WTO boss wants deal on Doha


Staff Writer

WORLD Trade Organisation (WTO) director-general, Supachai Panitchpakdi, has called on member governments to make efforts to strike a deal on a framework accord in the Doha D

evelopment Agenda.


In a statement Panitchpakdi this week said WTO members were supposed to reach compromise in the next two weeks and fulfill the Doha agreement where trade ministers set January 2005 as the deadline for the completion of negotiations.


Panitchpakdi made the statement as delegates began talks on a draft decision for the general council’s end of July meeting.


Drawing on months of negotiations and recent converging positions among the WTO’s 147 member governments, Panitchpakdi stressed that the text is “a first draft whose purpose is to provide a basis for further negotiation among members”.The text includes “frameworks” in key areas such as agriculture and industrial market access.


These form a first of three steps towards final agreement.


Once adopted, the frameworks will focus negotiations on fuller “modalities” that include completed formulae for tariff reductions that would then be applied to detailed commitments on thousands of products as well as new or revised rules.


Last week the WTO’s general council issued draft guidelines for future global trade negotiations.


The move came ahead of the deadline at the end of the month.


The general council said “considerable differences of view” persisted but that with “hard work and goodwill” agreement should be possible.


The draft subsumes cotton under the broader agricultural negotiations, while promising to address the concerns of African cotton producers “ambitiously and expeditiously”.


On agriculture, the draft incorporates the European Union’s pledge to scrap all export subsidies by an agreed date alongside the elimination of other trade-distorting export aids.


The new draft compromise also proposed that the talks should cover the elimination of the “trade distorting element of export credits and export credit guarantees by reducing the repayment period” to 180 days.


The document marked the first time a compromise has been put forward since the collapse of the Fifth Ministerial Meeting in Cancun in September last year.


Talks in Cancun faltered amid a serious rift between rich and poor nations on one contentious issue – agriculture – the backbone of economies in the developing world.


Deadlock in Cancun revolved around four “Singapore issues” pushed by Japan and the EU.


The Singapore issues included how countries treat foreign investors and standards for anti-monopoly and cartel laws.


They also include greater transparency in government purchasing, which might help foreign companies win public sector business and making items such as customs procedures simpler to facilitate trade.

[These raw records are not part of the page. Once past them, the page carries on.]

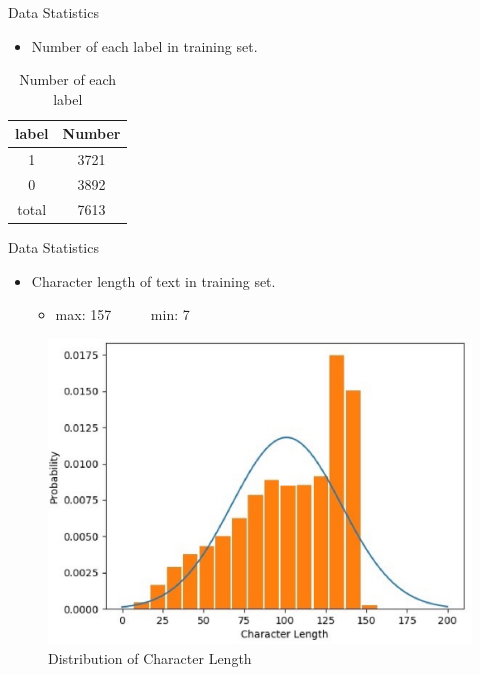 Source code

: \documentclass[
 size=14pt,
 paper=smartboard,  %
 mode=present, 		%
 display=slides, 	%
 style=tuliplab,  	%
 pauseslide,
 fleqn,leqno]{powerdot}
\begin{document}
\begin{slide}{Data Statistics}
\bigskip \bigskip
\begin{itemize}
	\item
	Number of each label in training set.
\end{itemize}
\begin{table}[htbp]
	\setlength{\abovecaptionskip}{0pt}
	\setlength{\belowcaptionskip}{10pt}
	\centering
	\caption{Number of each label}
	
	\begin{tabular}{cc}
		\hline
		    label             & Number     \\
		\hline
		1     & 3721                \\
		 0          & 3892                        \\
		\hline
		total  &  7613 \\
				\hline
	\end{tabular}
\end{table}

\end{slide}



\begin{slide}[toc=,bm=]{Data Statistics}
	\begin{itemize}
		\item
		Character length of text in training set.
			\begin{itemize}
			\item
			max: 157 \ \ \ \ \ min: 7
		\end{itemize}
	\end{itemize}


	\begin{figure}
		\centering
		\includegraphics[scale=0.6]{character dist.eps}
		\caption{Distribution of Character Length}
	\end{figure}
\end{slide}
\end{document}
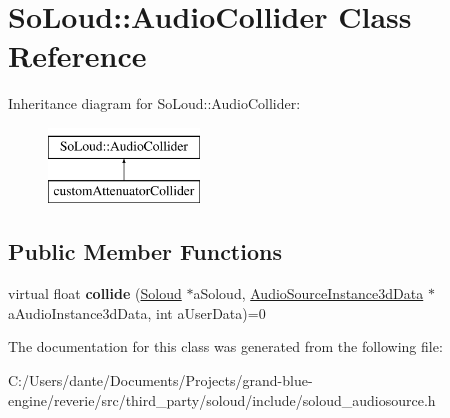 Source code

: \hypertarget{class_so_loud_1_1_audio_collider}{}\section{So\+Loud\+::Audio\+Collider Class Reference}
\label{class_so_loud_1_1_audio_collider}
Inheritance diagram for So\+Loud\+::Audio\+Collider\+:\begin{figure}[H]
\begin{center}
\leavevmode
\includegraphics[height=2.000000cm]{class_so_loud_1_1_audio_collider}
\end{center}
\end{figure}
\subsection*{Public Member Functions}
\begin{DoxyCompactItemize}
\item 
\mbox{\label{class_so_loud_1_1_audio_collider_afc4a1abeaa2a01d3df696c33a01c9eac}} 
virtual float {\bfseries collide} (\mbox{\hyperlink{class_so_loud_1_1_soloud}{Soloud}} $\ast$a\+Soloud, \mbox{\hyperlink{class_so_loud_1_1_audio_source_instance3d_data}{Audio\+Source\+Instance3d\+Data}} $\ast$a\+Audio\+Instance3d\+Data, int a\+User\+Data)=0
\end{DoxyCompactItemize}


The documentation for this class was generated from the following file\+:\begin{DoxyCompactItemize}
\item 
C\+:/\+Users/dante/\+Documents/\+Projects/grand-\/blue-\/engine/reverie/src/third\+\_\+party/soloud/include/soloud\+\_\+audiosource.\+h\end{DoxyCompactItemize}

These issues were first mooted at an earlier meeting in 1998 but were passed to Cancun at the Fourth Ministerial Meeting in Doha in 2001.


Analysts at the time said the collapse of trade talks in Cancun, Mexico, was a blow to the Doha Development Agenda.


Meanwhile, the Southern and Eastern African Trade Information and Negotiations Institute will next week hold a workshop with civil society organisations in Zimbabwe on globalisation and international trade.


The meeting will be held between July 27 and 30.


The workshop draws participants from trade and economic activists from various organisations in the country.